--- WHAT IS NEEDED ---
Report every line of the records that includes the word "Back".

(Stored data entries)
────────
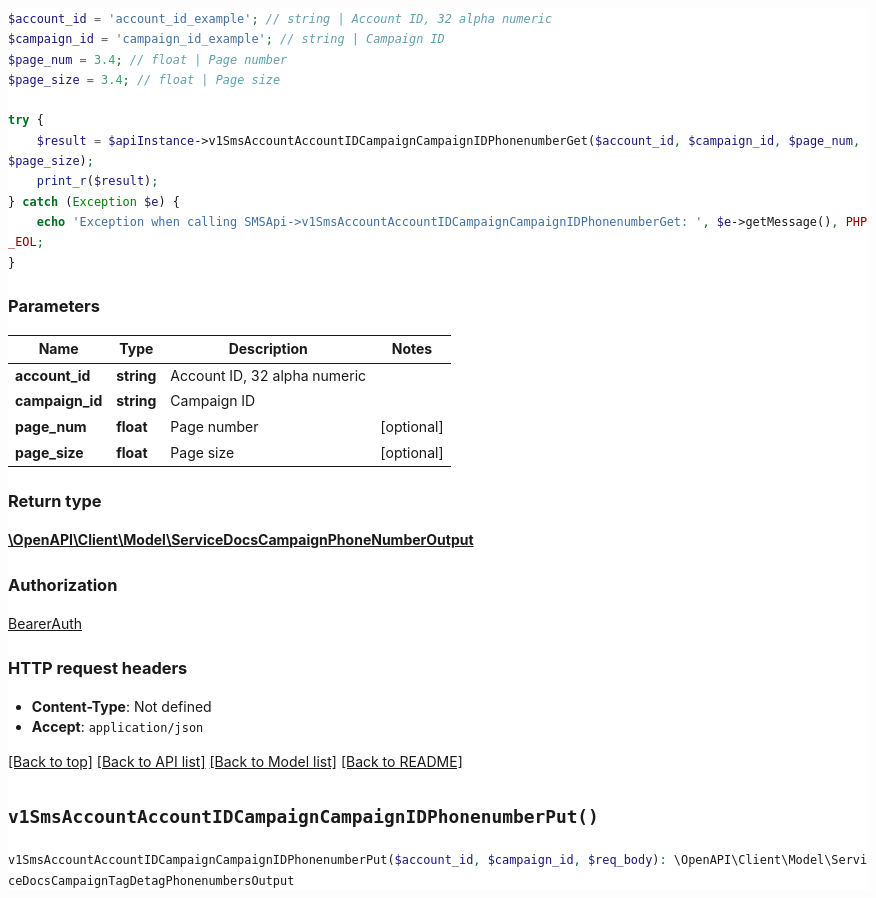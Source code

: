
 ```php
$account_id = 'account_id_example'; // string | Account ID, 32 alpha numeric
$campaign_id = 'campaign_id_example'; // string | Campaign ID
$page_num = 3.4; // float | Page number
$page_size = 3.4; // float | Page size

try {
    $result = $apiInstance->v1SmsAccountAccountIDCampaignCampaignIDPhonenumberGet($account_id, $campaign_id, $page_num, $page_size);
    print_r($result);
} catch (Exception $e) {
    echo 'Exception when calling SMSApi->v1SmsAccountAccountIDCampaignCampaignIDPhonenumberGet: ', $e->getMessage(), PHP_EOL;
}
```

### Parameters

| Name | Type | Description  | Notes |
| ------------- | ------------- | ------------- | ------------- |
| **account_id** | **string**| Account ID, 32 alpha numeric | |
| **campaign_id** | **string**| Campaign ID | |
| **page_num** | **float**| Page number | [optional] |
| **page_size** | **float**| Page size | [optional] |

### Return type

[**\OpenAPI\Client\Model\ServiceDocsCampaignPhoneNumberOutput**](../Model/ServiceDocsCampaignPhoneNumberOutput.md)

### Authorization

[BearerAuth](../../README.md#BearerAuth)

### HTTP request headers

- **Content-Type**: Not defined
- **Accept**: `application/json`

[[Back to top]](#) [[Back to API list]](../../README.md#endpoints)
[[Back to Model list]](../../README.md#models)
[[Back to README]](../../README.md)

## `v1SmsAccountAccountIDCampaignCampaignIDPhonenumberPut()`

```php
v1SmsAccountAccountIDCampaignCampaignIDPhonenumberPut($account_id, $campaign_id, $req_body): \OpenAPI\Client\Model\ServiceDocsCampaignTagDetagPhonenumbersOutput
```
────────
--- REPLY TO THE TASK ---
[[Back to top]](#) [[Back to API list]](../../README.md#endpoints)
[[Back to Model list]](../../README.md#models)
[[Back to README]](../../README.md)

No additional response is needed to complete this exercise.